Wie kann die Klimaforschung in Afrika dazu beitragen, mit den durch den Klimawandel bedingten Gefahren umzugehen und die Bevölkerung zu schützen? Letztere ist durch Subsistenzlandwirtschaft, welche als Regenfeldbau betrieben wird, geringe finanzielle Ressourcen, eine gegenüber extremen Wetter- und Witterungsereignissen sehr anfällige Infrastruktur, aber auch durch schwache staatliche Behörden, politische Instabilität bis hin zu Bürgerkriegen sehr anfällig gegenüber dem Klimawandel. Einmal müssen die existierenden hydrometeorologischen Netzwerke instandgesetzt und neue automatische Messstationen aufgestellt werden. Dies erfordert eine langfristige Finanzierung, zum Beispiel aus Kompensationszahlungen des Globalen Nordens an Staaten in Afrika. Es erfordert aber auch eine intensivere Zusammenarbeit mit den Regierungen und hydrometeorologischen Diensten und einer transparenten Erfolgskontrolle, ob die Messungen auch nachhaltig durchgeführt werden. Eine Ertüchtigung des Messnetzes in Afrika ist seit Jahrzehnten eine Forderung aus der Wissenschaft – derzeit scheinen die Rahmenbedingungen für eine nachhaltige Finanzierung so vielversprechend wie lange nicht.

Weiterhin ist der Einsatz rechenintensiver, hochaufgelöster Wetter- und Klimamodelle für verbesserte Frühwarnsysteme und verlässlichere Klimaprojektionen unbedingt notwendig – aus praktischen Gründen zuerst im Globalen Norden, aber zunehmend auch an Hochleistungsrechnern in Afrika.

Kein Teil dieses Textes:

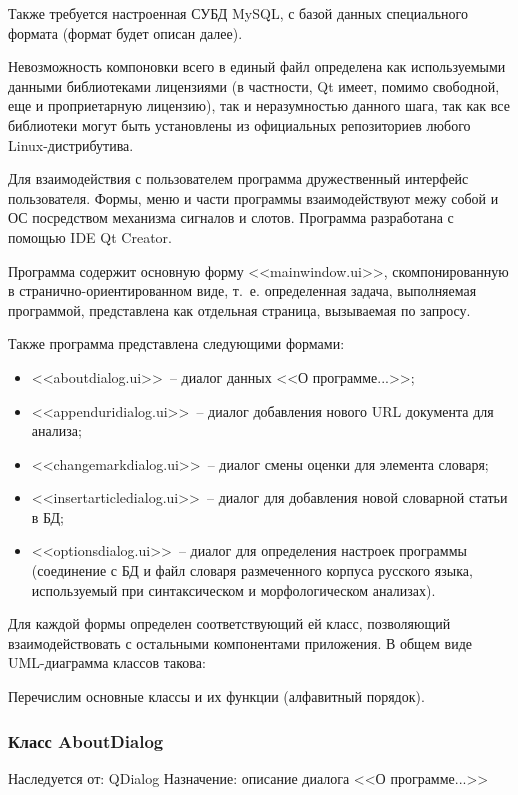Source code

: \documentclass[a4paper,14pt,russian]{extreport}
\begin{document}
Также требуется настроенная СУБД MySQL, с базой данных специального формата (формат будет описан далее).

Невозможность компоновки всего в единый файл определена как используемыми данными библиотеками лицензиями (в частности, Qt имеет, помимо свободной, еще и проприетарную лицензию), так и неразумностью данного шага, так как все библиотеки могут быть установлены из официальных репозиториев любого Linux-дистрибутива.

Для взаимодействия с пользователем программа дружественный интерфейс пользователя. Формы, меню и части программы взаимодействуют межу собой и ОС посредством механизма сигналов и слотов. Программа разработана с помощью IDE Qt Creator.

Программа содержит основную форму <<mainwindow.ui>>, скомпонированную в странично-ориентированном виде, т.~е. определенная задача, выполняемая программой, представлена как отдельная страница, вызываемая по запросу.

Также программа представлена следующими формами:

\begin{itemize}
\item <<aboutdialog.ui>>~-- диалог данных <<О программе...>>;
\item <<appenduridialog.ui>>~-- диалог добавления нового URL документа для анализа;
\item <<changemarkdialog.ui>>~-- диалог смены оценки для элемента словаря;
\item <<insertarticledialog.ui>>~-- диалог для добавления новой словарной статьи в БД;
\item <<optionsdialog.ui>>~-- диалог для определения настроек программы (соединение с БД и файл словаря размеченного корпуса русского языка, используемый при синтаксическом и морфологическом анализах).
\end{itemize}

Для каждой формы определен соответствующий ей класс,  позволяющий взаимодействовать с остальными компонентами приложения. В общем виде UML-диаграмма классов такова:

Перечислим основные классы и их функции (алфавитный порядок).

\subsubsection{Класс AboutDialog}

Наследуется от: QDialog
Назначение: описание диалога <<О программе...>>
\end{document}
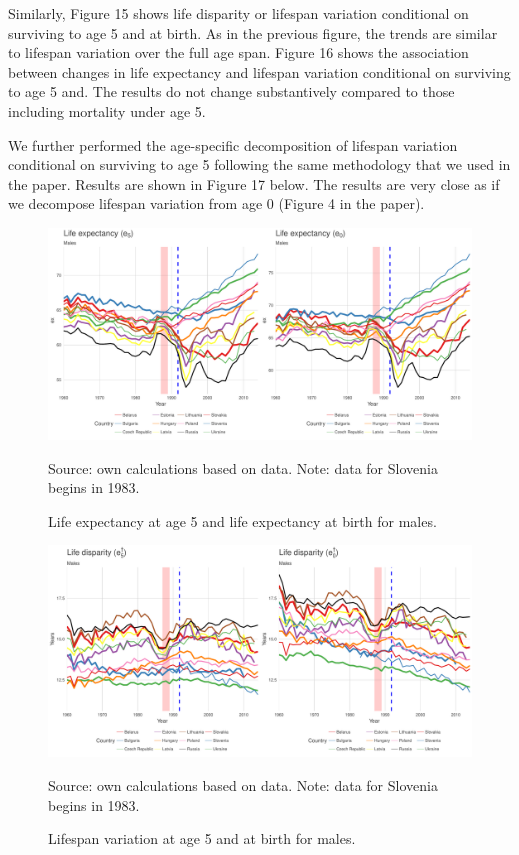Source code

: \documentclass{article}
\begin{document}
Similarly, Figure 15 shows life disparity or lifespan variation conditional on surviving to age 5 and at birth. As in the previous figure, the trends are similar to lifespan variation over the full age span. Figure 16 shows the association between changes in life expectancy and lifespan variation conditional on surviving to age 5 and. The results do not change substantively compared to those including mortality under age 5.

We further performed the age-specific decomposition of lifespan variation conditional on surviving to age 5 following the same methodology that we used in the paper. Results are shown in Figure 17 below. The results are very close as if we decompose lifespan variation from age 0 (Figure 4 in the paper). 


\begin{figure}[h!]
\caption{Life expectancy at age 5 and life expectancy at birth for males.}
\centering
\begin{center}
\includegraphics[scale=.35]{Figures/e5_0_males.pdf}
\end{center}
Source: own calculations based on \citet{HMD} data. Note: data for Slovenia begins in 1983.
\end{figure}

\newpage
\begin{figure}[h!]
\caption{Lifespan variation at age 5 and at birth for males.}
\centering
\begin{center}
\includegraphics[scale=.35]{Figures/ed5_males-females.pdf}
\end{center}
Source: own calculations based on \citet{HMD} data. Note: data for Slovenia begins in 1983.
\end{figure}
\end{document}
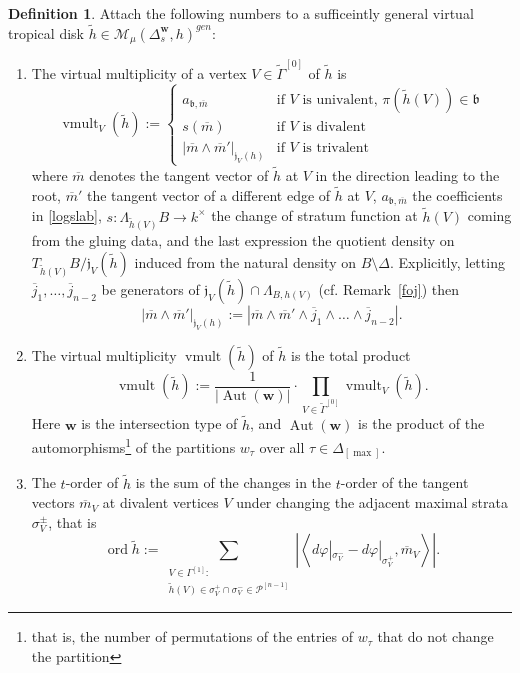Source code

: \documentclass[11pt,letter]{amsart}
\theoremstyle{definition}
\newtheorem{definition}[theorem]{Definition}
\theoremstyle{remark}
\numberwithin{equation}{section}
\numberwithin{figure}{section}
\newcommand{\Cover}{\Delta^{\mathbf w}_{s} }
\newcommand{\effvert}{\widetilde \Gamma^{[0]}}
\newcommand {\fob}  {\mathfrak{b}}
\newcommand {\foj}  {\mathfrak{j}}
\newcommand {\Aut}  {\operatorname{Aut}}
\newcommand {\M} {\mathcal{M}}
\renewcommand {\max} {{\operatorname{max}}}
\newcommand {\ord}  {\operatorname{ord}}
\renewcommand{\P}  {\mathscr{P}}
\newcommand {\vmult} {\operatorname{vmult}}
\begin{document}
\begin{definition} 
Attach the following numbers to a sufficeintly general virtual tropical disk
$\tilde h \in \M_\mu(\Cover,h)^{gen} $:
\begin{enumerate}
\item
The virtual multiplicity of a vertex $V\in\effvert$ of $\tilde h $ is
\[
\vmult_V(\tilde h):=\left\{ \begin{array}{ll} a_{\fob, \overline m}   
& \text{if $V$ is univalent, $\pi (\tilde h(V)) \in \fob  $}\\
s(\overline m) &  \text{if $V$ is divalent } \\
\big|\overline m \wedge \overline m'\big|_{\foj_V(h)}
& \text{if $V$ is trivalent} \end{array}\right.
\]
where $\overline m$ denotes the tangent vector of $\tilde h$ at $V$ in the
direction leading to the root, $\overline m'$ the tangent vector of a different
edge of $\tilde h$ at $V$, $a_{\fob,\overline m}$ the coefficients in
\eqref{logslab}, $s: \Lambda_{\tilde h(V)}B \to k^\times$ the change of stratum
function at $\tilde h(V)$ coming from the gluing data, and the last expression
the quotient density on $T_{\tilde h(V)}B/\foj_V(\tilde h)$ induced from the
natural density on $B\setminus \Delta$. Explicitly, letting $\overline j_1,
\ldots,\overline j_{n-2}$ be generators of $ \foj_V(\tilde h) \cap
\Lambda_{B,h(V)} $ (cf. Remark~\ref{foj}) then
\[
\big|\overline m \wedge \overline m'\big|_{\foj_V(h)}
:= |\overline m\wedge \overline m' \wedge \overline j_1 \wedge
\ldots \wedge \overline j_{n-2}|.
\]
\item 
The virtual multiplicity $\vmult(\tilde h)$ of $\tilde h$ is the total product
\[
\vmult(\tilde h):=\frac{1}{|\Aut(\mathbf w)|} \cdot
\prod_{V \in \effvert } \vmult_{V}(\tilde h).
\]
Here $\mathbf w$ is the intersection type of $\tilde h$, and $\Aut(\mathbf
w)$ is the product of the automorphisms\footnote{that is, the number of
permutations of the entries of $w_\tau$ that do not change the partition } of
the partitions $w_\tau$ over all $\tau \in \Delta_{[\max]}$.
\item 
The $t$-order of $\tilde h$ is the sum of the changes in the $t$-order of the
tangent vectors $\overline m_V$ at divalent vertices $V$ under changing the
adjacent maximal strata $\sigma^\pm_V$, that is
\[
\ord \tilde h := \sum _{\substack{V\in \Gamma^{[1]}:\\  \tilde h(V)
\in \sigma^+_V\cap \sigma^-_V \in \P^{[n-1]} } } \left|\left<
d\varphi|_{\sigma^-_V} - d\varphi|_{\sigma^+_V}, \overline
m_V\right>\right|.
\]
\end{enumerate}
\end{definition}
\end{document}
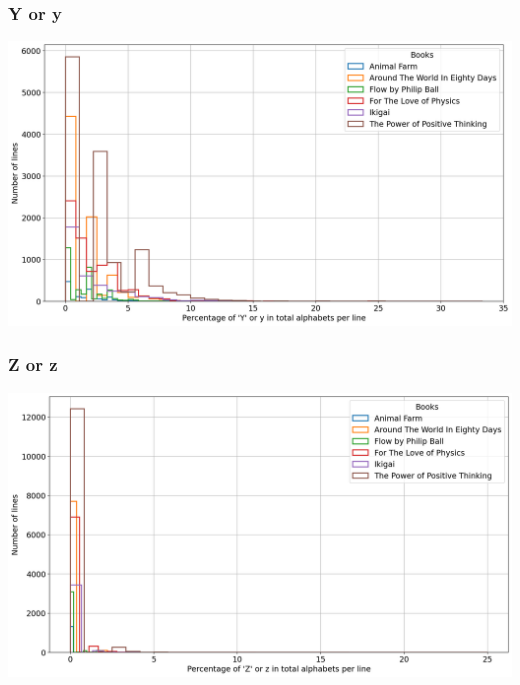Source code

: \begin{frame}
    \frametitle{Y or y}
    \begin{center}
        \hspace*{-5ex}
        \includegraphics[scale=0.35]{../01_programFiles/histograms/y.png}\hspace{10ex}
    \end{center}
\end{frame}

\begin{frame}
    \frametitle{Z or z}
    \begin{center}
        \hspace*{-5ex}
        \includegraphics[scale=0.35]{../01_programFiles/histograms/z.png}\hspace{10ex}
    \end{center}
\end{frame}


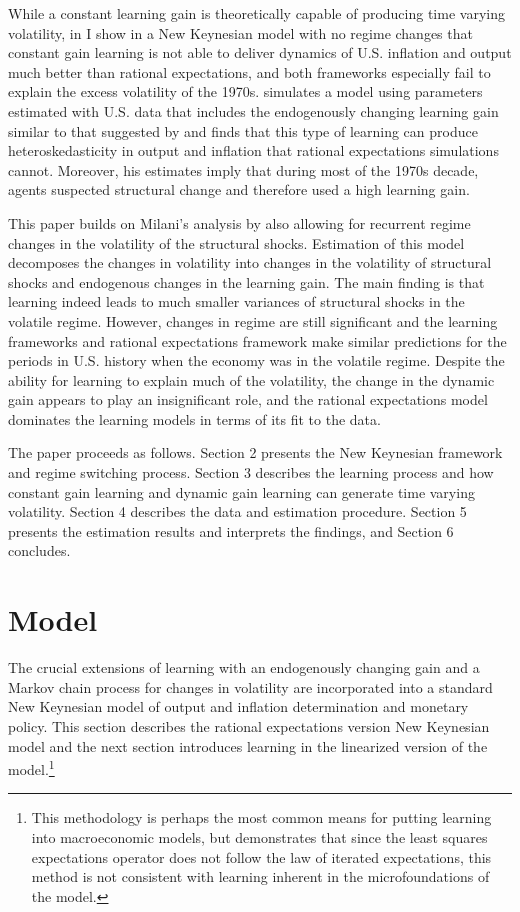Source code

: While a constant learning gain is theoretically capable of producing time varying volatility, in  I show in a New Keynesian model with no regime changes that constant gain learning is not able to deliver dynamics of U.S. inflation and output much better than rational expectations, and both frameworks especially fail to explain the excess volatility of the 1970s.   simulates a model using parameters estimated with U.S. data that includes the endogenously changing learning gain similar to that suggested by  and finds that this type of learning can produce heteroskedasticity in output and inflation that rational expectations simulations cannot.  Moreover, his estimates imply that during most of the 1970s decade, agents suspected structural change and therefore used a high learning gain.  

This paper builds on Milani's analysis by also allowing for recurrent regime changes in the volatility of the structural shocks.  Estimation of this model decomposes the changes in volatility into changes in the volatility of structural shocks and endogenous changes in the learning gain.  The main finding is that learning indeed leads to much smaller variances of structural shocks in the volatile regime.  However, changes in regime are still significant and the learning frameworks and rational expectations framework make similar predictions for the periods in U.S. history when the economy was in the volatile regime.  Despite the ability for learning to explain much of the volatility, the change in the dynamic gain appears to play an insignificant role, and the rational expectations model dominates the learning models in terms of its fit to the data.

The paper proceeds as follows. Section 2 presents the New Keynesian framework and regime switching process.  Section 3 describes the learning process and how constant gain learning and dynamic gain learning can generate time varying volatility.  Section 4 describes the data and estimation procedure.  Section 5 presents the estimation results and interprets the findings, and Section 6 concludes.

\section{Model}
The crucial extensions of learning with an endogenously changing gain and a Markov chain process for changes in volatility are incorporated into a standard New Keynesian model of output and inflation determination and monetary policy.  This section describes the rational expectations version New Keynesian model and the next section introduces learning in the linearized version of the model.\footnote{This methodology is perhaps the most common means for putting learning into macroeconomic models, but  demonstrates that since the least squares expectations operator does not follow the law of iterated expectations, this method is not consistent with learning inherent in the microfoundations of the model.}

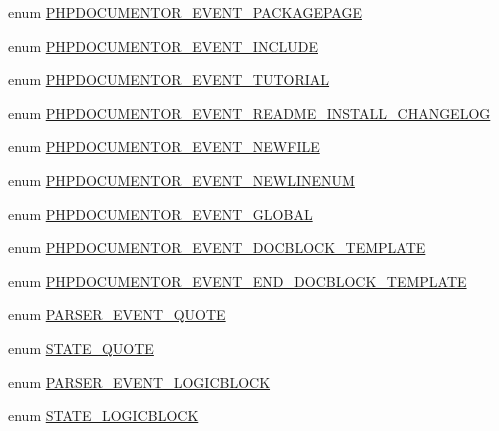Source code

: \begin{DoxyCompactItemize}
enum \hyperlink{_parser_8inc_a0a638ceb422a4f92e9a79a98facc719c}{\-P\-H\-P\-D\-O\-C\-U\-M\-E\-N\-T\-O\-R\-\_\-\-E\-V\-E\-N\-T\-\_\-\-P\-A\-C\-K\-A\-G\-E\-P\-A\-G\-E} 
\item 
enum \hyperlink{_parser_8inc_ae72161dd76387e65108ad8c67b1afcfb}{\-P\-H\-P\-D\-O\-C\-U\-M\-E\-N\-T\-O\-R\-\_\-\-E\-V\-E\-N\-T\-\_\-\-I\-N\-C\-L\-U\-D\-E} 
\item 
enum \hyperlink{_parser_8inc_ab53b000cf80aea41493ffdf21a7e7fbc}{\-P\-H\-P\-D\-O\-C\-U\-M\-E\-N\-T\-O\-R\-\_\-\-E\-V\-E\-N\-T\-\_\-\-T\-U\-T\-O\-R\-I\-A\-L} 
\item 
enum \hyperlink{_parser_8inc_a35e8a5ec014c4cc5cd48b346456477e7}{\-P\-H\-P\-D\-O\-C\-U\-M\-E\-N\-T\-O\-R\-\_\-\-E\-V\-E\-N\-T\-\_\-\-R\-E\-A\-D\-M\-E\-\_\-\-I\-N\-S\-T\-A\-L\-L\-\_\-\-C\-H\-A\-N\-G\-E\-L\-O\-G} 
\item 
enum \hyperlink{_parser_8inc_ac5214db94d1e2b9c00424e952f6276fe}{\-P\-H\-P\-D\-O\-C\-U\-M\-E\-N\-T\-O\-R\-\_\-\-E\-V\-E\-N\-T\-\_\-\-N\-E\-W\-F\-I\-L\-E} 
\item 
enum \hyperlink{_parser_8inc_aea81eefb5f6e667baa7e8a1b2f27238a}{\-P\-H\-P\-D\-O\-C\-U\-M\-E\-N\-T\-O\-R\-\_\-\-E\-V\-E\-N\-T\-\_\-\-N\-E\-W\-L\-I\-N\-E\-N\-U\-M} 
\item 
enum \hyperlink{_parser_8inc_afb6faab4fe3ca5e3bdda20f5b0d7e8f3}{\-P\-H\-P\-D\-O\-C\-U\-M\-E\-N\-T\-O\-R\-\_\-\-E\-V\-E\-N\-T\-\_\-\-G\-L\-O\-B\-A\-L} 
\item 
enum \hyperlink{_parser_8inc_ae1a46d4a64efb75d1c63be962cd5634d}{\-P\-H\-P\-D\-O\-C\-U\-M\-E\-N\-T\-O\-R\-\_\-\-E\-V\-E\-N\-T\-\_\-\-D\-O\-C\-B\-L\-O\-C\-K\-\_\-\-T\-E\-M\-P\-L\-A\-T\-E} 
\item 
enum \hyperlink{_parser_8inc_a8c511c405d3dbf38860f901850231062}{\-P\-H\-P\-D\-O\-C\-U\-M\-E\-N\-T\-O\-R\-\_\-\-E\-V\-E\-N\-T\-\_\-\-E\-N\-D\-\_\-\-D\-O\-C\-B\-L\-O\-C\-K\-\_\-\-T\-E\-M\-P\-L\-A\-T\-E} 
\item 
enum \hyperlink{_parser_8inc_a2b8139c345c6936b01a5fc73804520f3}{\-P\-A\-R\-S\-E\-R\-\_\-\-E\-V\-E\-N\-T\-\_\-\-Q\-U\-O\-T\-E} 
\item 
enum \hyperlink{_parser_8inc_ad599544d229dff9472abbc1824da37ae}{\-S\-T\-A\-T\-E\-\_\-\-Q\-U\-O\-T\-E} 
\item 
enum \hyperlink{_parser_8inc_a9f04d0bc7a42505813844fdc0d9f4f4d}{\-P\-A\-R\-S\-E\-R\-\_\-\-E\-V\-E\-N\-T\-\_\-\-L\-O\-G\-I\-C\-B\-L\-O\-C\-K} 
\item 
enum \hyperlink{_parser_8inc_a026a2e1b3f49607323bb9e79035d4c4c}{\-S\-T\-A\-T\-E\-\_\-\-L\-O\-G\-I\-C\-B\-L\-O\-C\-K} 
\item 

\end{DoxyCompactItemize}
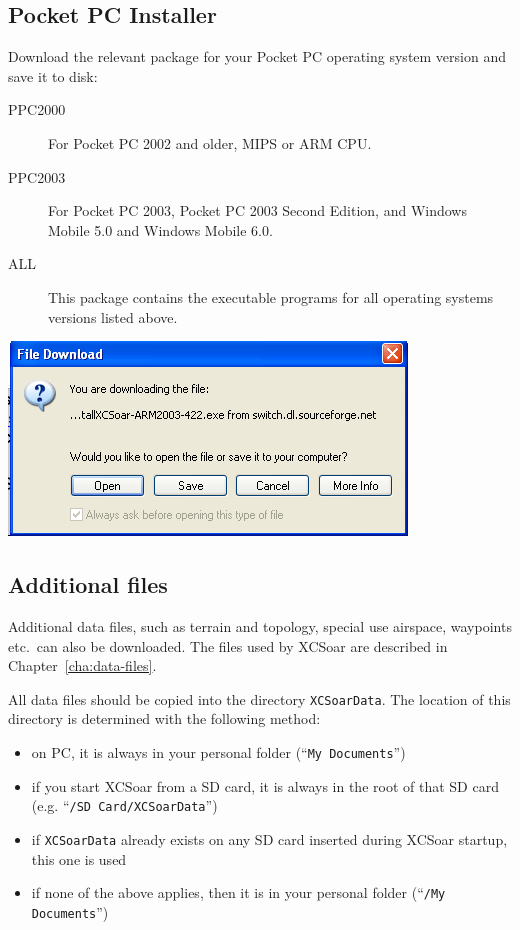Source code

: \documentclass[a4paper,12pt]{refrep}
\begin{document}
\subsection*{Pocket PC Installer}
Download the relevant package for your Pocket PC operating system
version and save it to disk:
\begin{description}
\item[PPC2000] For Pocket PC 2002 and older, MIPS or ARM CPU.
\item[PPC2003] For Pocket PC 2003, Pocket PC 2003 Second Edition, 
  and Windows Mobile 5.0 and Windows Mobile 6.0.
\item[ALL] This package contains the executable programs for all
 operating systems versions listed above.
\end{description}

\begin{center}
\includegraphics[angle=0,width=\linewidth,keepaspectratio='true']{figures/XCS_Download.png}
\end{center}


\subsection*{Additional files}

Additional data files, such as terrain and topology, special use
airspace, waypoints etc.\ can also be downloaded.  The files used by
XCSoar are described in Chapter~\ref{cha:data-files}.

All data files should be copied into the directory
\texttt{XCSoarData}.  The location of this directory is determined
with the following method:

\begin{itemize}
\item on PC, it is always in your personal folder (``\texttt{My
  Documents}'')
\item if you start XCSoar from a SD card, it is always in the root of
  that SD card (e.g. ``\texttt{/SD Card/XCSoarData}'')
\item if \texttt{XCSoarData} already exists on any SD card inserted
  during XCSoar startup, this one is used
\item if none of the above applies, then it is in your personal folder
  (``\texttt{/My Documents}'')
\end{itemize}
\end{document}
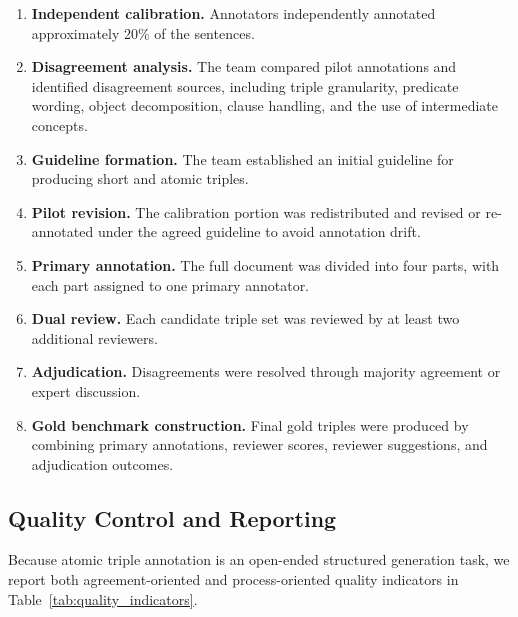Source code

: \documentclass[conference]{IEEEtran}
\begin{document}
\begin{enumerate}
    \item \textbf{Independent calibration.}
    Annotators independently annotated approximately 20\% of the sentences.

    \item \textbf{Disagreement analysis.}
    The team compared pilot annotations and identified disagreement sources,
    including triple granularity, predicate wording, object decomposition,
    clause handling, and the use of intermediate concepts.

    \item \textbf{Guideline formation.}
    The team established an initial guideline for producing short and atomic triples.

    \item \textbf{Pilot revision.}
    The calibration portion was redistributed and revised or re-annotated under the
    agreed guideline to avoid annotation drift.

    \item \textbf{Primary annotation.}
    The full document was divided into four parts, with each part assigned to one
    primary annotator.

    \item \textbf{Dual review.}
    Each candidate triple set was reviewed by at least two additional reviewers.

    \item \textbf{Adjudication.}
    Disagreements were resolved through majority agreement or expert discussion.

    \item \textbf{Gold benchmark construction.}
    Final gold triples were produced by combining primary annotations, reviewer
    scores, reviewer suggestions, and adjudication outcomes.
\end{enumerate}

\subsection{Quality Control and Reporting}

Because atomic triple annotation is an open-ended structured generation task, we report both agreement-oriented and process-oriented quality indicators in Table~\ref{tab:quality_indicators}.
\end{document}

Dennoch werden Wettervorhersagen, aber auch Klimaprojektionen durch die Stochastizität von kleinräumigen Prozessen – wie Tropengewittern und deren Auslösung durch bodennahe, hochturbulente Prozesse – immer eine höhere Unsicherheit haben als in den mittleren Breiten. Das heißt, Aufgabe der Wetter- und Klimaforschung in Afrika ist eine – im Verbund mit anderen Wissenschaften, Entscheidungsträgern und Menschen vor Ort – für die Praxis anwendbare Kommunikation dieser Unsicherheiten. Dies sind angesichts der aktuellen Entwicklungen drängende Aufgaben, deren Umsetzung aber bedauerlicherweise Zeit brauchen wird.